▶ **Your objective**
Return every line of the data below that includes the string "products".

=======

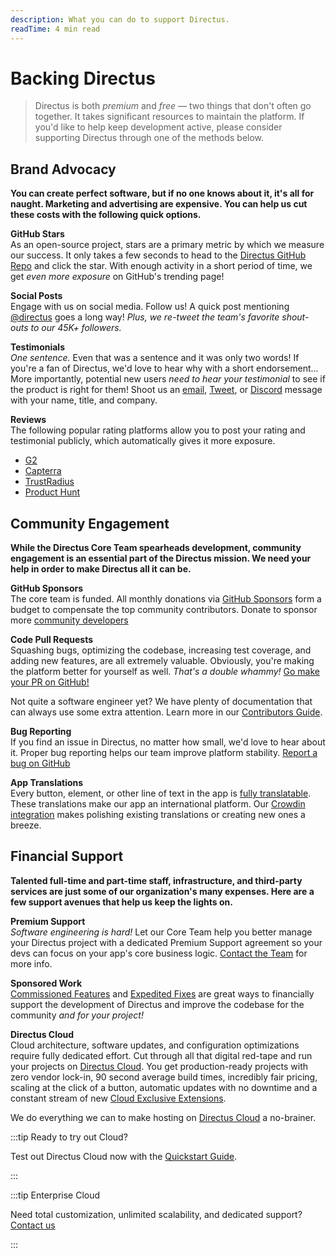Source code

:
 ```yaml
---
description: What you can do to support Directus.
readTime: 4 min read
---
```


# Backing Directus

> Directus is both _premium_ and _free_ — two things that don't often go together. It takes significant resources to
> maintain the platform. If you'd like to help keep development active, please consider supporting Directus through one
> of the methods below.

## Brand Advocacy

**You can create perfect software, but if no one knows about it, it's all for naught. Marketing and advertising are
expensive. You can help us cut these costs with the following quick options.**

<!-- @TODO Uncomment when Merch Store is launched.
**Merchandise**\
Buy some of our _totally sweet_ merchandise! This is a great way to support Directus. You get some swag, and we get some
financial support plus advertising. Simply make an appropriate financial donation through [GitHub Sponsors](https://github.com/sponsors/directus)
or contact us for bulk merch pricing. We'll get it shipped as soon as sizing and shipping details are coordinated!
-->

**GitHub Stars**\
As an open-source project, stars are a primary metric by which we measure our success. It only takes a few seconds to head
to the [Directus GitHub Repo](https://github.com/directus/directus) and click the star. With enough activity in a short period
of time, we get _even more exposure_ on GitHub's trending page!

**Social Posts**\
Engage with us on social media. Follow us! A quick post mentioning [@directus](https://twitter.com/directus) goes a long
way! _Plus, we re-tweet the team's favorite shout-outs to our 45K+ followers._

**Testimonials**\
_One sentence._ Even that was a sentence and it was only two words! If you're a fan of Directus, we'd love to hear why with
a short endorsement... More importantly, potential new users _need to hear your testimonial_ to see if the product is right
for them! Shoot us an [email](mailto:info@directus.io), [Tweet](https://twitter.com/directus), or [Discord](https://directus.chat)
message with your name, title, and company.

**Reviews**\
The following popular rating platforms allow you to post your rating and testimonial publicly, which automatically gives
it more exposure.

- [G2](https://www.g2.com/products/directus/reviews)
- [Capterra](https://www.capterra.com/p/156619/Directus)
- [TrustRadius](https://www.trustradius.com/products/directus/reviews)
- [Product Hunt](https://www.producthunt.com/posts/directus-9)

## Community Engagement

**While the Directus Core Team spearheads development, community engagement is an essential part of the Directus
mission. We need your help in order to make Directus all it can be.**

**GitHub Sponsors**\
The core team is funded. All monthly donations via [GitHub Sponsors](https://github.com/sponsors/directus) form a budget
to compensate the top community contributors. Donate to sponsor more [community developers](https://github.com/orgs/directus/people)

**Code Pull Requests**\
Squashing bugs, optimizing the codebase, increasing test coverage, and adding new features, are all extremely valuable. Obviously,
you're making the platform better for yourself as well. _That's a double whammy!_ [Go make your PR on GitHub!](https://github.com/directus)

Not quite a software engineer yet? We have plenty of documentation that can always use some extra attention. Learn more
in our [Contributors Guide](/contributing/introduction).

<!-- @TODO contributing > docs-guidelines -->

**Bug Reporting**\
If you find an issue in Directus, no matter how small, we'd love to hear about it. Proper bug reporting helps our team improve
platform stability. [Report a bug on GitHub](https://github.com/directus/directus/issues/new)

**App Translations**\
Every button, element, or other line of text in the app is [fully translatable](/contributing/translations). These translations
make our app an international platform. Our [Crowdin integration](https://locales.directus.io) makes polishing existing translations
or creating new ones a breeze.

## Financial Support

**Talented full-time and part-time staff, infrastructure, and third-party services are just some of our organization's
many expenses. Here are a few support avenues that help us keep the lights on.**

**Premium Support**\
_Software engineering is hard!_ Let our Core Team help you better manage your Directus project with a dedicated Premium Support
agreement so your devs can focus on your app's core business logic. [Contact the Team](https://directus.io/contact) for more
info.

**Sponsored Work**\
[Commissioned Features](/getting-started/support#commissioned-features) and [Expedited Fixes](/getting-started/support#expedited-fixes)
are great ways to financially support the development of Directus and improve the codebase for the community _and for your
project!_

**Directus Cloud**\
Cloud architecture, software updates, and configuration optimizations require fully dedicated effort. Cut through all that
digital red-tape and run your projects on [Directus Cloud](/cloud/overview). You get production-ready projects with zero
vendor lock-in, 90 second average build times, incredibly fair pricing, scaling at the click of a button, automatic updates
with no downtime and a constant stream of new [Cloud Exclusive Extensions](/cloud/glossary#extensions).

We do everything we can to make hosting on [Directus Cloud](/cloud/overview) a no-brainer.

:::tip Ready to try out Cloud?

Test out Directus Cloud now with the [Quickstart Guide](/getting-started/quickstart).

:::

:::tip Enterprise Cloud

Need total customization, unlimited scalability, and dedicated support? [Contact us](https://directus.io/contact)

:::
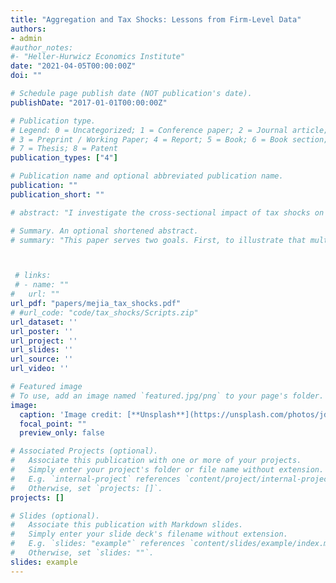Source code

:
 ```yaml
---
title: "Aggregation and Tax Shocks: Lessons from Firm-Level Data"
authors:
- admin
#author_notes:
#- "Heller-Hurwicz Economics Institute"
date: "2021-04-05T00:00:00Z"
doi: ""

# Schedule page publish date (NOT publication's date).
publishDate: "2017-01-01T00:00:00Z"

# Publication type.
# Legend: 0 = Uncategorized; 1 = Conference paper; 2 = Journal article;
# 3 = Preprint / Working Paper; 4 = Report; 5 = Book; 6 = Book section;
# 7 = Thesis; 8 = Patent
publication_types: ["4"]

# Publication name and optional abbreviated publication name.
publication: ""
publication_short: ""

# abstract: "I investigate the cross-sectional impact of tax shocks on investment with aggregate and firm-level data sources and find two key results. First, current estimates of the impact of tax shocks on investment are biased because they fail to account for underlying heterogeneity in the components of investment and changes in the share of firms organized as pass-throughs. Second, I show that the firm-level corporate investment response to a one percentage point increase in the average corporate tax rate reaches a peak impact of -2% after two quarters and disappears within eight quarters. Additionally, I show that financially constrained firms exhibit a relatively smaller response to tax shocks than their unconstrained counterparts, which is consistent with the idea that the upward-sloping supply curve of capital dominates the flattening accelerator effect documented elsewhere. These results have important implications for future estimates of the impact of tax shocks."

# Summary. An optional shortened abstract.
# summary: "This paper serves two goals. First, to illustrate that multipliers and elasticities estimated using overaggregated shock and/or response variables will be biased if there is heterogeneity in response by the components of the aggregate and there are time trends. Second, to illustrate the rich heterogeneity of firm-level responses to tax shocks."



 # links:
 # - name: ""
#   url: ""
url_pdf: "papers/mejia_tax_shocks.pdf"
# #url_code: "code/tax_shocks/Scripts.zip"
url_dataset: ''
url_poster: ''
url_project: ''
url_slides: ''
url_source: ''
url_video: ''

# Featured image
# To use, add an image named `featured.jpg/png` to your page's folder. 
image:
  caption: 'Image credit: [**Unsplash**](https://unsplash.com/photos/jdD8gXaTZsc)'
  focal_point: ""
  preview_only: false

# Associated Projects (optional).
#   Associate this publication with one or more of your projects.
#   Simply enter your project's folder or file name without extension.
#   E.g. `internal-project` references `content/project/internal-project/index.md`.
#   Otherwise, set `projects: []`.
projects: []

# Slides (optional).
#   Associate this publication with Markdown slides.
#   Simply enter your slide deck's filename without extension.
#   E.g. `slides: "example"` references `content/slides/example/index.md`.
#   Otherwise, set `slides: ""`.
slides: example
---
```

=======

▶ **Task answer**
- [G2](https://www.g2.com/products/directus/reviews)
- [TrustRadius](https://www.trustradius.com/products/directus/reviews)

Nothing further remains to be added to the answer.